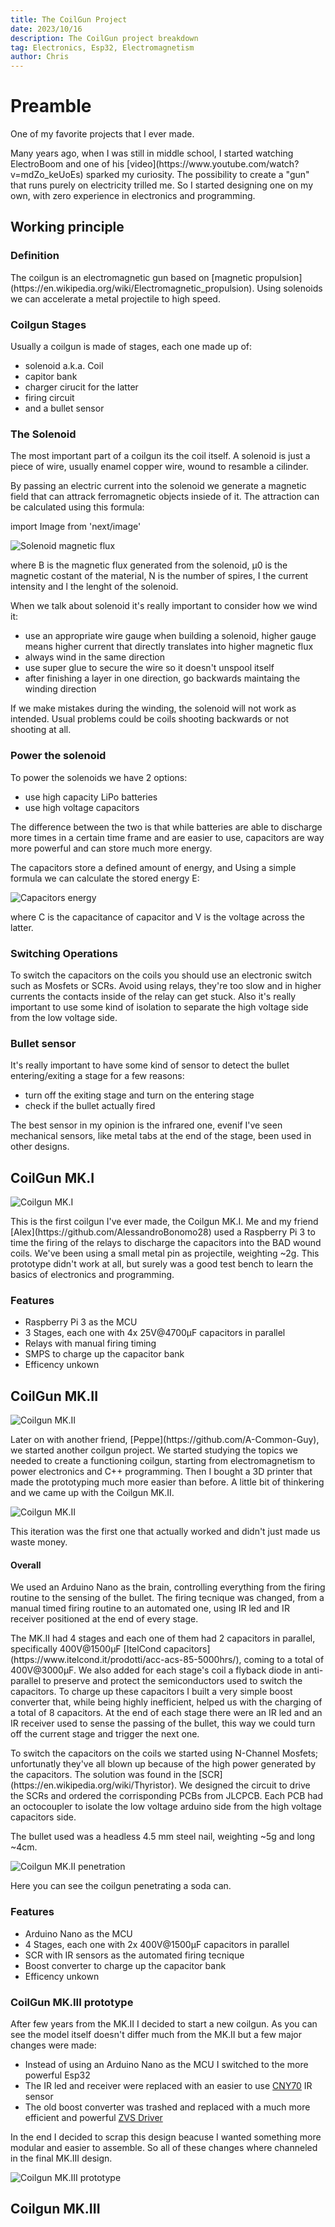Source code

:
 ```yaml
---
title: The CoilGun Project
date: 2023/10/16
description: The CoilGun project breakdown
tag: Electronics, Esp32, Electromagnetism
author: Chris
---
```


# Preamble

<p>One of my favorite projects that I ever made.</p>
<p>Many years ago, when I was still in middle school, I started watching ElectroBoom and one of his [video](https://www.youtube.com/watch?v=mdZo_keUoEs) sparked my curiosity.
The possibility to create a "gun" that runs purely on electricity trilled me. So I started designing one on my own, with zero experience in electronics and programming.</p>

## Working principle
### Definition

<p>The coilgun is an electromagnetic gun based on [magnetic propulsion](https://en.wikipedia.org/wiki/Electromagnetic_propulsion). Using solenoids we can accelerate a metal projectile to high speed.</p>

### Coilgun Stages

<p>Usually a coilgun is made of stages, each one made up of:</p>

- solenoid a.k.a. Coil
- capitor bank
- charger cirucit for the latter
- firing circuit
- and a bullet sensor

### The Solenoid

<p>The most important part of a coilgun its the coil itself. A solenoid is just a piece of wire, usually enamel copper wire, wound to resamble a cilinder.</p>
<p>By passing an electric current into the solenoid we generate a magnetic field that can attrack ferromagnetic objects insiede of it. The attraction can be calculated using this formula:</p>

import Image from 'next/image'

<Image
  src="/images/Formulas/Solenoid_Magnetic_Flux.png"
  alt="Solenoid magnetic flux"
  width={800}
  height={400}
  priority
  className="next-image"
/>

<p>where B is the magnetic flux generated from the solenoid, μ0 is the magnetic costant of the material, N is the number of spires, I the current intensity and l the lenght of the solenoid.</p>
<p>When we talk about solenoid it's really important to consider how we wind it:</p>

- use an appropriate wire gauge when building a solenoid, higher gauge means higher current that directly translates into higher magnetic flux
- always wind in the same direction
- use super glue to secure the wire so it doesn't unspool itself
- after finishing a layer in one direction, go backwards maintaing the winding direction

<p>If we make mistakes during the winding, the solenoid will not work as intended. Usual problems could be coils shooting backwards or not shooting at all.</p>

### Power the solenoid

<p>To power the solenoids we have 2 options:</p>

- use high capacity LiPo batteries
- use high voltage capacitors

<p>The difference between the two is that while batteries are able to discharge more times in a certain time frame and are easier to use, capacitors are way more powerful and can store much more energy.</p> 

<p>The capacitors store a defined amount of energy, and Using a simple formula we can calculate the stored energy E:</p>

<Image
  src="/images/Formulas/Capacitors_Energy.png"
  alt="Capacitors energy"
  width={800}
  height={400}
  priority
  className="next-image"
/>

<p>where C is the capacitance of capacitor and V is the voltage across the latter.</p>

### Switching Operations

<p>To switch the capacitors on the coils you should use an electronic switch such as Mosfets or SCRs. Avoid using relays, they're too slow and in higher currents the contacts inside of the relay can get stuck. Also it's really important to use some kind of isolation to separate the high voltage side from the low voltage side.</p>

### Bullet sensor

<p>It's really important to have some kind of sensor to detect the bullet entering/exiting a stage for a few reasons:</p>

- turn off the exiting stage and turn on the entering stage
- check if the bullet actually fired

<p>The best sensor in my opinion is the infrared one, evenif I've seen mechanical sensors, like metal tabs at the end of the stage, been used in other designs.</p>

## CoilGun MK.I

<Image
  src="/images/Coilgun_MK1.png"
  alt="Coilgun MK.I"
  width={1125}
  height={750}
  priority
  className="next-image"
/>
<p>This is the first coilgun I've ever made, the Coilgun MK.I. Me and my friend [Alex](https://github.com/AlessandroBonomo28) used a Raspberry Pi 3 to time the firing of the relays to discharge the capacitors into the BAD wound coils. We've been using a small metal pin as projectile, weighting ~2g. This prototype didn't work at all, but surely was a good test bench to learn the basics of electronics and programming.</p>

### Features
- Raspberry Pi 3 as the MCU
- 3 Stages, each one with 4x 25V@4700μF capacitors in parallel
- Relays with manual firing timing
- SMPS to charge up the capacitor bank
- Efficency unkown

## CoilGun MK.II

<Image
  src="/images/Coilgun_MK2.png"
  alt="Coilgun MK.II"
  width={1125}
  height={750}
  priority
  className="next-image"
/>
<p>Later on with another friend, [Peppe](https://github.com/A-Common-Guy), we started another coilgun project. We started studying the topics we needed to create a functioning coilgun, starting from electromagnetism to power electronics and C++ programming. Then I bought a 3D printer that made the prototyping much more easier than before. A little bit of thinkering and we came up with the Coilgun MK.II. </p>

<Image
  src="/images/Coilgun_MK2_2.png"
  alt="Coilgun MK.II"
  width={1125}
  height={750}
  priority
  className="next-image"
/>
<p>This iteration was the first one that actually worked and didn't just made us waste money.</p>

#### Overall
<p>We used an Arduino Nano as the brain, controlling everything from the firing routine to the sensing of the bullet. The firing tecnique was changed, from a manual timed firing routine to an automated one, using IR led and IR receiver positioned at the end of every stage.</p>

<p>The MK.II had 4 stages and each one of them had 2 capacitors in parallel, specifically 400V@1500μF [ItelCond capacitors](https://www.itelcond.it/prodotti/acc-acs-85-5000hrs/), coming to a total of 400V@3000μF. We also added for each stage's coil a flyback diode in anti-parallel to preserve and protect the semiconductors used to switch the capacitors. To charge up these capacitors I built a very simple boost converter that, while being highly inefficient, helped us with the charging of a total of 8 capacitors. At the end of each stage there were an IR led and an IR receiver used to sense the passing of the bullet, this way we could turn off the current stage and trigger the next one.</p>

<p>To switch the capacitors on the coils we started using N-Channel Mosfets; unfortunatly they've all blown up because of the high power generated by the capacitors. The solution was found in the [SCR](https://en.wikipedia.org/wiki/Thyristor). We designed the circuit to drive the SCRs and ordered the corrisponding PCBs from JLCPCB. Each PCB had an octocoupler to isolate the low voltage arduino side from the high voltage capacitors side.</p>

<p>The bullet used was a headless 4.5 mm steel nail, weighting ~5g and long ~4cm.</p>

<Image
  src="/images/Coilgun_MK2_Lattina.gif"
  alt="Coilgun MK.II penetration"
  width={640}
  height={352}
  priority
  className="next-image"
/>

<p>Here you can see the coilgun penetrating a soda can.</p>

### Features
- Arduino Nano as the MCU
- 4 Stages, each one with 2x 400V@1500μF capacitors in parallel
- SCR with IR sensors as the automated firing tecnique
- Boost converter to charge up the capacitor bank
- Efficency unkown

### CoilGun MK.III prototype
<p>After few years from the MK.II I decided to start a new coilgun. As you can see the model itself doesn't differ much from the MK.II but a few major changes were made:</p>

- Instead of using an Arduino Nano as the MCU I switched to the more powerful Esp32
- The IR led and receiver were replaced with an easier to use [CNY70](https://www2.mouser.com/ProductDetail/Vishay-Semiconductors/CNY70?qs=%2Fjqivxn91cdreAm7vR28%252BA%3D%3D) IR sensor
- The old boost converter was trashed and replaced with a much more efficient and powerful [ZVS Driver]()

<p>In the end I decided to scrap this design beacuse I wanted something more modular and easier to assemble. So all of these changes where channeled in the final MK.III design.</p>

<Image
  src="/images/Coilgun_MK3_Prototype.png"
  alt="Coilgun MK.III prototype"
  width={1125}
  height={750}
  priority
  className="next-image"
/>

## Coilgun MK.III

WHAT TO PRODUCE:
Where a picture appears, skip it; repeat everything else in the data exactly.

COMPLETED EXERCISE:
Source code

:
 ```yaml
---
title: The CoilGun Project
date: 2023/10/16
description: The CoilGun project breakdown
tag: Electronics, Esp32, Electromagnetism
author: Chris
---
```


# Preamble

<p>One of my favorite projects that I ever made.</p>
<p>Many years ago, when I was still in middle school, I started watching ElectroBoom and one of his [video](https://www.youtube.com/watch?v=mdZo_keUoEs) sparked my curiosity.
The possibility to create a "gun" that runs purely on electricity trilled me. So I started designing one on my own, with zero experience in electronics and programming.</p>

## Working principle
### Definition

<p>The coilgun is an electromagnetic gun based on [magnetic propulsion](https://en.wikipedia.org/wiki/Electromagnetic_propulsion). Using solenoids we can accelerate a metal projectile to high speed.</p>

### Coilgun Stages

<p>Usually a coilgun is made of stages, each one made up of:</p>

- solenoid a.k.a. Coil
- capitor bank
- charger cirucit for the latter
- firing circuit
- and a bullet sensor

### The Solenoid

<p>The most important part of a coilgun its the coil itself. A solenoid is just a piece of wire, usually enamel copper wire, wound to resamble a cilinder.</p>
<p>By passing an electric current into the solenoid we generate a magnetic field that can attrack ferromagnetic objects insiede of it. The attraction can be calculated using this formula:</p>

import Image from 'next/image'

<Image
  src="/images/Formulas/Solenoid_Magnetic_Flux.png"
  alt="Solenoid magnetic flux"
  width={800}
  height={400}
  priority
  className="next-image"
/>

<p>where B is the magnetic flux generated from the solenoid, μ0 is the magnetic costant of the material, N is the number of spires, I the current intensity and l the lenght of the solenoid.</p>
<p>When we talk about solenoid it's really important to consider how we wind it:</p>

- use an appropriate wire gauge when building a solenoid, higher gauge means higher current that directly translates into higher magnetic flux
- always wind in the same direction
- use super glue to secure the wire so it doesn't unspool itself
- after finishing a layer in one direction, go backwards maintaing the winding direction

<p>If we make mistakes during the winding, the solenoid will not work as intended. Usual problems could be coils shooting backwards or not shooting at all.</p>

### Power the solenoid

<p>To power the solenoids we have 2 options:</p>

- use high capacity LiPo batteries
- use high voltage capacitors

<p>The difference between the two is that while batteries are able to discharge more times in a certain time frame and are easier to use, capacitors are way more powerful and can store much more energy.</p> 

<p>The capacitors store a defined amount of energy, and Using a simple formula we can calculate the stored energy E:</p>

<Image
  src="/images/Formulas/Capacitors_Energy.png"
  alt="Capacitors energy"
  width={800}
  height={400}
  priority
  className="next-image"
/>

<p>where C is the capacitance of capacitor and V is the voltage across the latter.</p>

### Switching Operations

<p>To switch the capacitors on the coils you should use an electronic switch such as Mosfets or SCRs. Avoid using relays, they're too slow and in higher currents the contacts inside of the relay can get stuck. Also it's really important to use some kind of isolation to separate the high voltage side from the low voltage side.</p>

### Bullet sensor

<p>It's really important to have some kind of sensor to detect the bullet entering/exiting a stage for a few reasons:</p>

- turn off the exiting stage and turn on the entering stage
- check if the bullet actually fired

<p>The best sensor in my opinion is the infrared one, evenif I've seen mechanical sensors, like metal tabs at the end of the stage, been used in other designs.</p>

## CoilGun MK.I

<Image
  src="/images/Coilgun_MK1.png"
  alt="Coilgun MK.I"
  width={1125}
  height={750}
  priority
  className="next-image"
/>
<p>This is the first coilgun I've ever made, the Coilgun MK.I. Me and my friend [Alex](https://github.com/AlessandroBonomo28) used a Raspberry Pi 3 to time the firing of the relays to discharge the capacitors into the BAD wound coils. We've been using a small metal pin as projectile, weighting ~2g. This prototype didn't work at all, but surely was a good test bench to learn the basics of electronics and programming.</p>

### Features
- Raspberry Pi 3 as the MCU
- 3 Stages, each one with 4x 25V@4700μF capacitors in parallel
- Relays with manual firing timing
- SMPS to charge up the capacitor bank
- Efficency unkown

## CoilGun MK.II

<Image
  src="/images/Coilgun_MK2.png"
  alt="Coilgun MK.II"
  width={1125}
  height={750}
  priority
  className="next-image"
/>
<p>Later on with another friend, [Peppe](https://github.com/A-Common-Guy), we started another coilgun project. We started studying the topics we needed to create a functioning coilgun, starting from electromagnetism to power electronics and C++ programming. Then I bought a 3D printer that made the prototyping much more easier than before. A little bit of thinkering and we came up with the Coilgun MK.II. </p>

<Image
  src="/images/Coilgun_MK2_2.png"
  alt="Coilgun MK.II"
  width={1125}
  height={750}
  priority
  className="next-image"
/>
<p>This iteration was the first one that actually worked and didn't just made us waste money.</p>

#### Overall
<p>We used an Arduino Nano as the brain, controlling everything from the firing routine to the sensing of the bullet. The firing tecnique was changed, from a manual timed firing routine to an automated one, using IR led and IR receiver positioned at the end of every stage.</p>

<p>The MK.II had 4 stages and each one of them had 2 capacitors in parallel, specifically 400V@1500μF [ItelCond capacitors](https://www.itelcond.it/prodotti/acc-acs-85-5000hrs/), coming to a total of 400V@3000μF. We also added for each stage's coil a flyback diode in anti-parallel to preserve and protect the semiconductors used to switch the capacitors. To charge up these capacitors I built a very simple boost converter that, while being highly inefficient, helped us with the charging of a total of 8 capacitors. At the end of each stage there were an IR led and an IR receiver used to sense the passing of the bullet, this way we could turn off the current stage and trigger the next one.</p>

<p>To switch the capacitors on the coils we started using N-Channel Mosfets; unfortunatly they've all blown up because of the high power generated by the capacitors. The solution was found in the [SCR](https://en.wikipedia.org/wiki/Thyristor). We designed the circuit to drive the SCRs and ordered the corrisponding PCBs from JLCPCB. Each PCB had an octocoupler to isolate the low voltage arduino side from the high voltage capacitors side.</p>

<p>The bullet used was a headless 4.5 mm steel nail, weighting ~5g and long ~4cm.</p>

<Image
  src="/images/Coilgun_MK2_Lattina.gif"
  alt="Coilgun MK.II penetration"
  width={640}
  height={352}
  priority
  className="next-image"
/>

<p>Here you can see the coilgun penetrating a soda can.</p>

### Features
- Arduino Nano as the MCU
- 4 Stages, each one with 2x 400V@1500μF capacitors in parallel
- SCR with IR sensors as the automated firing tecnique
- Boost converter to charge up the capacitor bank
- Efficency unkown

### CoilGun MK.III prototype
<p>After few years from the MK.II I decided to start a new coilgun. As you can see the model itself doesn't differ much from the MK.II but a few major changes were made:</p>

- Instead of using an Arduino Nano as the MCU I switched to the more powerful Esp32
- The IR led and receiver were replaced with an easier to use [CNY70](https://www2.mouser.com/ProductDetail/Vishay-Semiconductors/CNY70?qs=%2Fjqivxn91cdreAm7vR28%252BA%3D%3D) IR sensor
- The old boost converter was trashed and replaced with a much more efficient and powerful [ZVS Driver]()

<p>In the end I decided to scrap this design beacuse I wanted something more modular and easier to assemble. So all of these changes where channeled in the final MK.III design.</p>

<Image
  src="/images/Coilgun_MK3_Prototype.png"
  alt="Coilgun MK.III prototype"
  width={1125}
  height={750}
  priority
  className="next-image"
/>

## Coilgun MK.III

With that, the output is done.